Putting all this official spokesperson gobbledegook aside, the simple question I ask is why these two men were not investigated and prosecuted for fraud under the Scottish legal system. In Scotland, most criminal offences of fraud are dealt with under the Common Law. Mortgage Fraud investigations are well established in the country and there would have been no difficulty in involving the Glasgow Police in this case.

Merely fining and banning these two men sends a host of wrong messages to other mortgage fraudsters, and yet again sends out the line that there is one law for the financial fat-cats and one for the rest of us.

The FCA simply cannot afford to be adopting the same mealy-mouthed approach to financial crime that the FSA gloried in. They must understand that financial crime, indeed any crime, is an offence against the public weal, and should be treated accordingly. Society has a right to see criminals punished, it is an important social mediating process, and sends important messages that crime will not be permitted to go unprosecuted.

The problem with our modern standards is that everything now has a price component, and civil servants and other apparatchiks with their wizened minds, decide that certain activities become too expensive to handle. It is only a short jump from that kind of thinking into the state of mind where it becomes accepted that certain institutions are too big to investigate, too big to jail.

We have already reached that state of affairs with regard to the major banks, although quite how, I do not know. We have a duty to ourselves and our families to insist that the FCA do better, and start sending a message to the financial criminals that if they cross the line that puts them in the criminal space, then they had better get used to the idea that they will be investigated and prosecuted.

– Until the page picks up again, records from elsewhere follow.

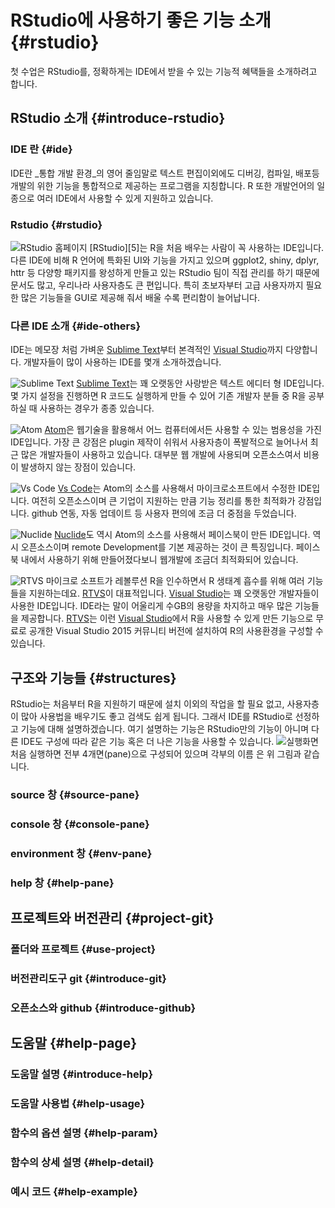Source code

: 
# RStudio에 사용하기 좋은 기능 소개 {#rstudio}

첫 수업은 RStudio를, 정확하게는 IDE에서 받을 수 있는 기능적 혜택들을 소개하려고 합니다.

## RStudio 소개 {#introduce-rstudio}

### IDE 란 {#ide}

IDE란 _통합 개발 환경_의 영어 줄임말로 텍스트 편집이외에도 디버깅, 컴파일, 배포등 개발의 위한 기능을 통합적으로 제공하는 프로그램을 지칭합니다. R 또한 개발언어의 일종으로 여러 IDE에서 사용할 수 있게 지원하고 있습니다.

### Rstudio {#rstudio}

![RStudio 홈페이지](https://raw.githubusercontent.com/mrchypark/data_camp_dabrp/master/images/rstudio-home.PNG)
[RStudio][5]는 R을 처음 배우는 사람이 꼭 사용하는 IDE입니다. 다른 IDE에 비해 R 언어에 특화된 UI와 기능을 가지고 있으며 ggplot2, shiny, dplyr, httr 등 다양항 패키지를 왕성하게 만들고 있는 RStudio 팀이 직접 관리를 하기 때문에 문서도 많고, 우리나라 사용자층도 큰 편입니다. 특히 초보자부터 고급 사용자까지 필요한 많은 기능들을 GUI로 제공해 줘서 배울 수록 편리함이 늘어납니다.

### 다른 IDE 소개 {#ide-others}

IDE는 메모장 처럼 가벼운 [Sublime Text][201]부터 본격적인 [Visual Studio][202]까지 다양합니다. 개발자들이 많이 사용하는 IDE를 몇개 소개하겠습니다.

![Sublime Text](http://microsoft.github.io/RTVS-docs/media/RTVS-Installation-data-scientist-layout-result.png)
[Sublime Text][201]는 꽤 오랫동안 사랑받은 텍스트 에디터 형 IDE입니다. 몇 가지 설정을 진행하면 R 코드도 실행하게 만들 수 있어 기존 개발자 분들 중 R을 공부하실 때 사용하는 경우가 종종 있습니다.

![Atom](https://joshuajangblog.files.wordpress.com/2016/09/atom_editor.png?w=840)
[Atom][204]은 웹기술을 활용해서 어느 컴퓨터에서든 사용할 수 있는 범용성을 가진 IDE입니다. 가장 큰 강점은 plugin 제작이 쉬워서 사용자층이 폭발적으로 늘어나서 최근 많은 개발자들이 사용하고 있습니다. 대부분 웹 개발에 사용되며 오픈소스여서 비용이 발생하지 않는 장점이 있습니다.

![Vs Code](https://msdnshared.blob.core.windows.net/media/2016/03/vsc1.jpg)
[Vs Code][205]는 Atom의 소스를 사용해서 마이크로소프트에서 수정한 IDE입니다. 여전히 오픈소스이며 큰 기업이 지원하는 만큼 기능 정리를 통한 최적화가 강점입니다. github 연동, 자동 업데이트 등 사용자 편의에 조금 더 중점을 두었습니다.

![Nuclide](https://nuclide.io/static/images/docs/promo-debugger.png)
[Nuclide][206]도 역시 Atom의 소스를 사용해서 페이스북이 만든 IDE입니다. 역시 오픈소스이며 remote Development를 기본 제공하는 것이 큰 특징입니다. 페이스북 내에서 사용하기 위해 만들어졌다보니 웹개발에 조금더 최적화되어 있습니다.

![RTVS](http://microsoft.github.io/RTVS-docs/media/RTVS-Installation-data-scientist-layout-result.png)
마이크로 소프트가 레볼루션 R을 인수하면서 R 생태계 흡수를 위해 여러 기능들을 지원하는데요. [RTVS][203]이 대표적입니다. [Visual Studio][202]는 꽤 오랫동안 개발자들이 사용한 IDE입니다. IDE라는 말이 어울리게 수GB의 용량을 차지하고 매우 많은 기능들을 제공합니다. [RTVS][203]는 이런 [Visual Studio][202]에서 R을 사용할 수 있게 만든 기능으로 무료로 공개한 Visual Studio 2015 커뮤니티 버전에 설치하여 R의 사용환경을 구성할 수 있습니다.

## 구조와 기능들 {#structures}

RStudio는 처음부터 R을 지원하기 때문에 설치 이외의 작업을 할 필요 없고, 사용자층이 많아 사용법을 배우기도 좋고 검색도 쉽게 됩니다. 그래서 IDE를 RStudio로 선정하고 기능에 대해 설명하겠습니다. 여기 설명하는 기능은 RStudio만의 기능이 아니며 다른 IDE도 구성에 따라 같은 기능 혹은 더 나은 기능을 사용할 수 있습니다.
![실행화면](https://raw.githubusercontent.com/mrchypark/data_camp_dabrp/master/images/rstudio-run.png)
처음 실행하면 전부 4개면(pane)으로 구성되어 있으며 각부의 이름 은 위 그림과 같습니다.


### source 창 {#source-pane}

### console 창 {#console-pane}

### environment 창 {#env-pane}

### help 창 {#help-pane}


## 프로젝트와 버전관리 {#project-git}

### 폴더와 프로젝트 {#use-project}

### 버전관리도구 git {#introduce-git}

### 오픈소스와 github {#introduce-github}


## 도움말 {#help-page}

### 도움말 설명 {#introduce-help}

### 도움말 사용법 {#help-usage}

### 함수의 옵션 설명 {#help-param}

### 함수의 상세 설명 {#help-detail}

### 예시 코드 {#help-example}

[201]: https://www.sublimetext.com/
[202]: https://www.visualstudio.com/
[203]: http://microsoft.github.io/RTVS-docs/installation.html
[204]: https://atom.io/
[205]: https://code.visualstudio.com/
[206]: https://nuclide.io/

Then and only then will we begin to reclaim the moral space that identifies the no-go area for financial criminals. If we can begin to deconstruct the tacit acceptance by the Regulators that they can get away with doing nothing about financial crime, or worse, doing nothing about the crimes of the powerful because their friends in Whitehall feel it is expedient, then we will begin to reconstruct the paradigm which demands that banksters acknowledge the same laws as those which the rest of us have to obey!

Please help the cause by spreading the word and demanding that the FCA does a whole lot better!

4 comments:

AbogadoNZ said...

Message understood Rowan!

As an aside it may interest potential money launderers to learn that in NZ the Anti Money Laundering and Countering Financing of Terrorism Act becomes law on 30th June BUT due to lobbying and general governmental stupidity three professions have got an exemption - Lawyers, Accountants and Estate Agents. The message is clear - launder your money in NZ - legally! Just another example of the complicity of state and crime OR plain stupidity/gullibility.